» TASK TO CARRY OUT
Write the listing below out again in full, dropping its pictures.

» GIVEN ENTRIES
•••••

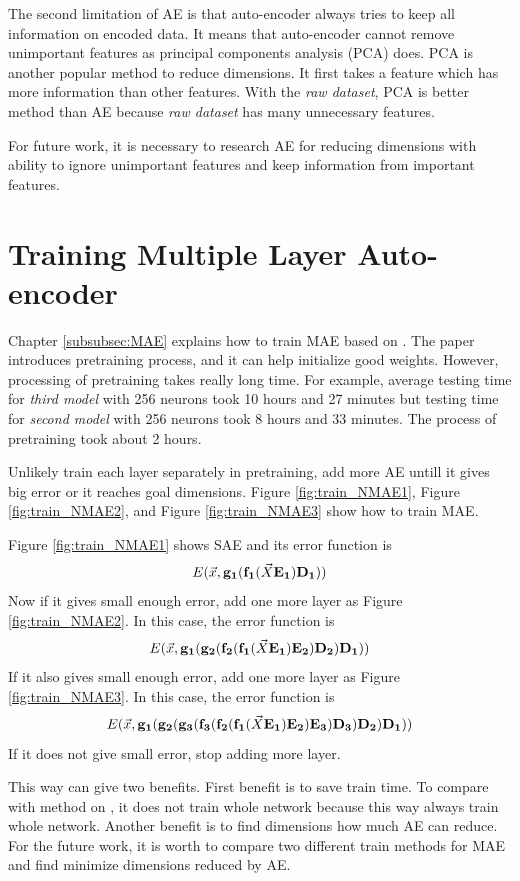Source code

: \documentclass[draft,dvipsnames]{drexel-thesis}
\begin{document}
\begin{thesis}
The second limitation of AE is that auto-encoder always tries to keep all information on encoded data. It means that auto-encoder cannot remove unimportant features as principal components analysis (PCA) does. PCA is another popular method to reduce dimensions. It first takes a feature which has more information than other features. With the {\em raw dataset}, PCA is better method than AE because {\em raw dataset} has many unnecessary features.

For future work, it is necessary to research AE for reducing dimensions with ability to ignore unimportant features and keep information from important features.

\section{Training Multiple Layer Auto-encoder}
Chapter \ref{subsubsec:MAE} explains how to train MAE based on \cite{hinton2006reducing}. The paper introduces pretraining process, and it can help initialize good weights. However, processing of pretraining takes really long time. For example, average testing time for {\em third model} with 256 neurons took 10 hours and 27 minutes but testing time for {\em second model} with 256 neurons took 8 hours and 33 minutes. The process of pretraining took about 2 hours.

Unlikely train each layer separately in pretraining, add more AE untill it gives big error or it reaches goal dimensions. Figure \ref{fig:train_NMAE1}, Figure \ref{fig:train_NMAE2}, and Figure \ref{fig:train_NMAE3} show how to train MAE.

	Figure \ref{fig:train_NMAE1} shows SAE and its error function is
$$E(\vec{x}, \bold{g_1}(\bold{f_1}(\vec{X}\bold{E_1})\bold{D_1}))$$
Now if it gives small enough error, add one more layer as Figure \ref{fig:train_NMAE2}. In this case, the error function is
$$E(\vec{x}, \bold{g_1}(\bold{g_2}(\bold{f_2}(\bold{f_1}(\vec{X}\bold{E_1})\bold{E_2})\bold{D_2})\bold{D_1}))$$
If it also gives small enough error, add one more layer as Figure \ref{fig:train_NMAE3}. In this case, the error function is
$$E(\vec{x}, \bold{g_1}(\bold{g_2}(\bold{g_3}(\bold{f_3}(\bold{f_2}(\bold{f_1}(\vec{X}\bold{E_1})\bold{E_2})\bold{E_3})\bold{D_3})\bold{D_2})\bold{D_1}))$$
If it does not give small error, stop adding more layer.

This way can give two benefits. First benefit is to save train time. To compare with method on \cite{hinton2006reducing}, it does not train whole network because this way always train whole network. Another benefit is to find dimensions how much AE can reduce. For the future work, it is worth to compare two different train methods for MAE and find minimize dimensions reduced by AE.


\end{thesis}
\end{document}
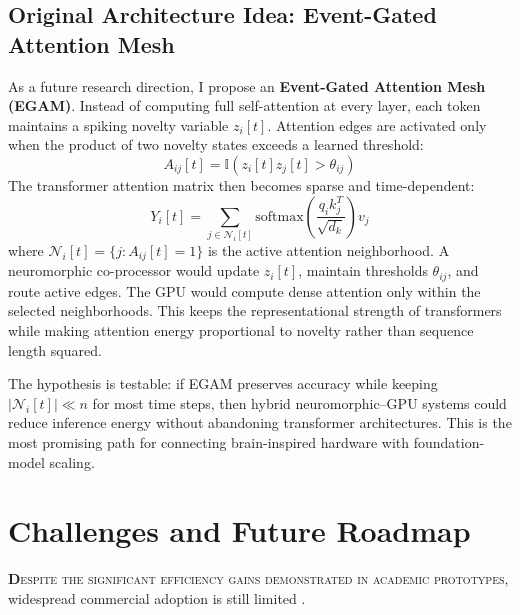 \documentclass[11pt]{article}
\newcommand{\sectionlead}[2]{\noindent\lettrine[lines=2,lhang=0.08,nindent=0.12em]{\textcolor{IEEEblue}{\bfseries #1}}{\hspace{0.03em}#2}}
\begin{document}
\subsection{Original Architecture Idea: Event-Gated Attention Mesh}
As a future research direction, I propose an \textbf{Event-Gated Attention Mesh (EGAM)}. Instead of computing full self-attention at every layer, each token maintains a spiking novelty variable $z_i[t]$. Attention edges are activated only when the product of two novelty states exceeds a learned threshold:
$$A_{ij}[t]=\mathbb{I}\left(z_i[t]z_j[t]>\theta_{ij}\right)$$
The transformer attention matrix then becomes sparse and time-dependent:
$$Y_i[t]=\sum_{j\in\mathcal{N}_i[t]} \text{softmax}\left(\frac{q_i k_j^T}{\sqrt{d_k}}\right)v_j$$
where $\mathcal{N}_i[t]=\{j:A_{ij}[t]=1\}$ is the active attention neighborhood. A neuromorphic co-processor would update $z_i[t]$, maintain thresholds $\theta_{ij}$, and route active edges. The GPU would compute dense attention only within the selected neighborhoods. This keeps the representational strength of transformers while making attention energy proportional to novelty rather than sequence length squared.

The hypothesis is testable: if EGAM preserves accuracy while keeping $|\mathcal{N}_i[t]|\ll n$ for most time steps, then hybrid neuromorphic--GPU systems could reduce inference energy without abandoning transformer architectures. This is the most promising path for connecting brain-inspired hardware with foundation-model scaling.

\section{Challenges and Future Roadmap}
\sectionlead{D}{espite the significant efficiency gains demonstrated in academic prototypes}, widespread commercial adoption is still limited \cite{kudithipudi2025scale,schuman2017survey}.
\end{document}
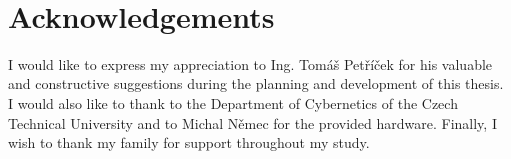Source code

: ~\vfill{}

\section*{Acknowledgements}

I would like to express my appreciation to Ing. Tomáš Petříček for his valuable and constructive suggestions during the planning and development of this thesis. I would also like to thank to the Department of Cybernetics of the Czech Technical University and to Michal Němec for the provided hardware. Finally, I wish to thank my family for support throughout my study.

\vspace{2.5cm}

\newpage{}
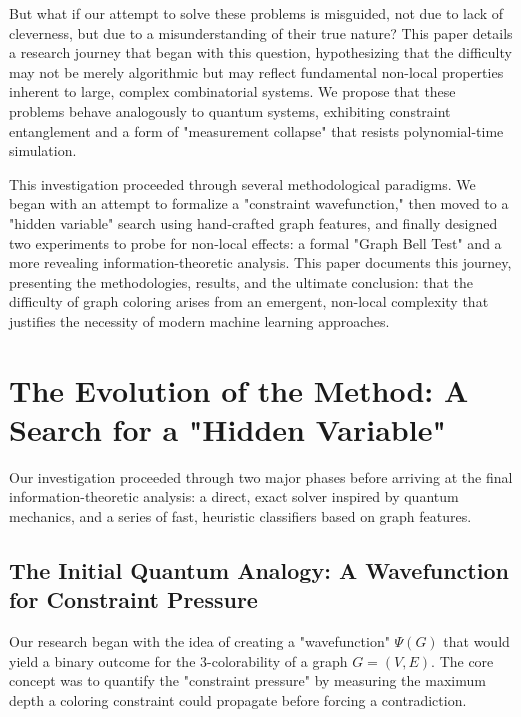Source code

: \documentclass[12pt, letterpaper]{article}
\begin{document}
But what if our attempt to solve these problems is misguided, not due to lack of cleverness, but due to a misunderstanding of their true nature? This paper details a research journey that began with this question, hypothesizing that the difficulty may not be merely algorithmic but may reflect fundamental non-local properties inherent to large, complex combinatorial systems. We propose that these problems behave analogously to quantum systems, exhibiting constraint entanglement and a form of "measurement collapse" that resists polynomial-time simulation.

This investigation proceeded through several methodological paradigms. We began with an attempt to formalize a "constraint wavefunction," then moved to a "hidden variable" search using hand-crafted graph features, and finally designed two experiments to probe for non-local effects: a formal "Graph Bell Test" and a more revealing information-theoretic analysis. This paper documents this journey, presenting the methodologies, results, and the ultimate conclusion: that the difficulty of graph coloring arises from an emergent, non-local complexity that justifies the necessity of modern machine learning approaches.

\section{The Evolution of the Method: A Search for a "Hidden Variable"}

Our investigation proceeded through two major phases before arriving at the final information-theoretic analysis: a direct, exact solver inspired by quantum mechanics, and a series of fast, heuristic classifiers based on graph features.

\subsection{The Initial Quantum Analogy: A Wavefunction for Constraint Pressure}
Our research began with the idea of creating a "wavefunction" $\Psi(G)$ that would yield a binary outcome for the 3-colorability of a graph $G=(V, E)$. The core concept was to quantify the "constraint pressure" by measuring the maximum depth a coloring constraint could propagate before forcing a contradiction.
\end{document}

•••••

» ANSWER SECTION
Source code

: \documentclass[draft,dvipsnames]{drexel-thesis}
\begin{document}
\begin{thesis}
The second limitation of AE is that auto-encoder always tries to keep all information on encoded data. It means that auto-encoder cannot remove unimportant features as principal components analysis (PCA) does. PCA is another popular method to reduce dimensions. It first takes a feature which has more information than other features. With the {\em raw dataset}, PCA is better method than AE because {\em raw dataset} has many unnecessary features.

For future work, it is necessary to research AE for reducing dimensions with ability to ignore unimportant features and keep information from important features.

\section{Training Multiple Layer Auto-encoder}
Chapter \ref{subsubsec:MAE} explains how to train MAE based on \cite{hinton2006reducing}. The paper introduces pretraining process, and it can help initialize good weights. However, processing of pretraining takes really long time. For example, average testing time for {\em third model} with 256 neurons took 10 hours and 27 minutes but testing time for {\em second model} with 256 neurons took 8 hours and 33 minutes. The process of pretraining took about 2 hours.

Unlikely train each layer separately in pretraining, add more AE untill it gives big error or it reaches goal dimensions. Figure \ref{fig:train_NMAE1}, Figure \ref{fig:train_NMAE2}, and Figure \ref{fig:train_NMAE3} show how to train MAE.

	Figure \ref{fig:train_NMAE1} shows SAE and its error function is
$$E(\vec{x}, \bold{g_1}(\bold{f_1}(\vec{X}\bold{E_1})\bold{D_1}))$$
Now if it gives small enough error, add one more layer as Figure \ref{fig:train_NMAE2}. In this case, the error function is
$$E(\vec{x}, \bold{g_1}(\bold{g_2}(\bold{f_2}(\bold{f_1}(\vec{X}\bold{E_1})\bold{E_2})\bold{D_2})\bold{D_1}))$$
If it also gives small enough error, add one more layer as Figure \ref{fig:train_NMAE3}. In this case, the error function is
$$E(\vec{x}, \bold{g_1}(\bold{g_2}(\bold{g_3}(\bold{f_3}(\bold{f_2}(\bold{f_1}(\vec{X}\bold{E_1})\bold{E_2})\bold{E_3})\bold{D_3})\bold{D_2})\bold{D_1}))$$
If it does not give small error, stop adding more layer.

This way can give two benefits. First benefit is to save train time. To compare with method on \cite{hinton2006reducing}, it does not train whole network because this way always train whole network. Another benefit is to find dimensions how much AE can reduce. For the future work, it is worth to compare two different train methods for MAE and find minimize dimensions reduced by AE.


\end{thesis}
\end{document}
 \documentclass[11pt]{article}
\newcommand{\sectionlead}[2]{\noindent\lettrine[lines=2,lhang=0.08,nindent=0.12em]{\textcolor{IEEEblue}{\bfseries #1}}{\hspace{0.03em}#2}}
\begin{document}
\subsection{Original Architecture Idea: Event-Gated Attention Mesh}
As a future research direction, I propose an \textbf{Event-Gated Attention Mesh (EGAM)}. Instead of computing full self-attention at every layer, each token maintains a spiking novelty variable $z_i[t]$. Attention edges are activated only when the product of two novelty states exceeds a learned threshold:
$$A_{ij}[t]=\mathbb{I}\left(z_i[t]z_j[t]>\theta_{ij}\right)$$
The transformer attention matrix then becomes sparse and time-dependent:
$$Y_i[t]=\sum_{j\in\mathcal{N}_i[t]} \text{softmax}\left(\frac{q_i k_j^T}{\sqrt{d_k}}\right)v_j$$
where $\mathcal{N}_i[t]=\{j:A_{ij}[t]=1\}$ is the active attention neighborhood. A neuromorphic co-processor would update $z_i[t]$, maintain thresholds $\theta_{ij}$, and route active edges. The GPU would compute dense attention only within the selected neighborhoods. This keeps the representational strength of transformers while making attention energy proportional to novelty rather than sequence length squared.

The hypothesis is testable: if EGAM preserves accuracy while keeping $|\mathcal{N}_i[t]|\ll n$ for most time steps, then hybrid neuromorphic--GPU systems could reduce inference energy without abandoning transformer architectures. This is the most promising path for connecting brain-inspired hardware with foundation-model scaling.

\section{Challenges and Future Roadmap}
\sectionlead{D}{espite the significant efficiency gains demonstrated in academic prototypes}, widespread commercial adoption is still limited \cite{kudithipudi2025scale,schuman2017survey}.
\end{document}
Source code

: ~\vfill{}

\section*{Acknowledgements}

I would like to express my appreciation to Ing. Tomáš Petříček for his valuable and constructive suggestions during the planning and development of this thesis. I would also like to thank to the Department of Cybernetics of the Czech Technical University and to Michal Němec for the provided hardware. Finally, I wish to thank my family for support throughout my study.

\vspace{2.5cm}

\newpage{}
Source code

: \documentclass[12pt, letterpaper]{article}
\begin{document}
But what if our attempt to solve these problems is misguided, not due to lack of cleverness, but due to a misunderstanding of their true nature? This paper details a research journey that began with this question, hypothesizing that the difficulty may not be merely algorithmic but may reflect fundamental non-local properties inherent to large, complex combinatorial systems. We propose that these problems behave analogously to quantum systems, exhibiting constraint entanglement and a form of "measurement collapse" that resists polynomial-time simulation.

This investigation proceeded through several methodological paradigms. We began with an attempt to formalize a "constraint wavefunction," then moved to a "hidden variable" search using hand-crafted graph features, and finally designed two experiments to probe for non-local effects: a formal "Graph Bell Test" and a more revealing information-theoretic analysis. This paper documents this journey, presenting the methodologies, results, and the ultimate conclusion: that the difficulty of graph coloring arises from an emergent, non-local complexity that justifies the necessity of modern machine learning approaches.

\section{The Evolution of the Method: A Search for a "Hidden Variable"}

Our investigation proceeded through two major phases before arriving at the final information-theoretic analysis: a direct, exact solver inspired by quantum mechanics, and a series of fast, heuristic classifiers based on graph features.

\subsection{The Initial Quantum Analogy: A Wavefunction for Constraint Pressure}
Our research began with the idea of creating a "wavefunction" $\Psi(G)$ that would yield a binary outcome for the 3-colorability of a graph $G=(V, E)$. The core concept was to quantify the "constraint pressure" by measuring the maximum depth a coloring constraint could propagate before forcing a contradiction.
\end{document}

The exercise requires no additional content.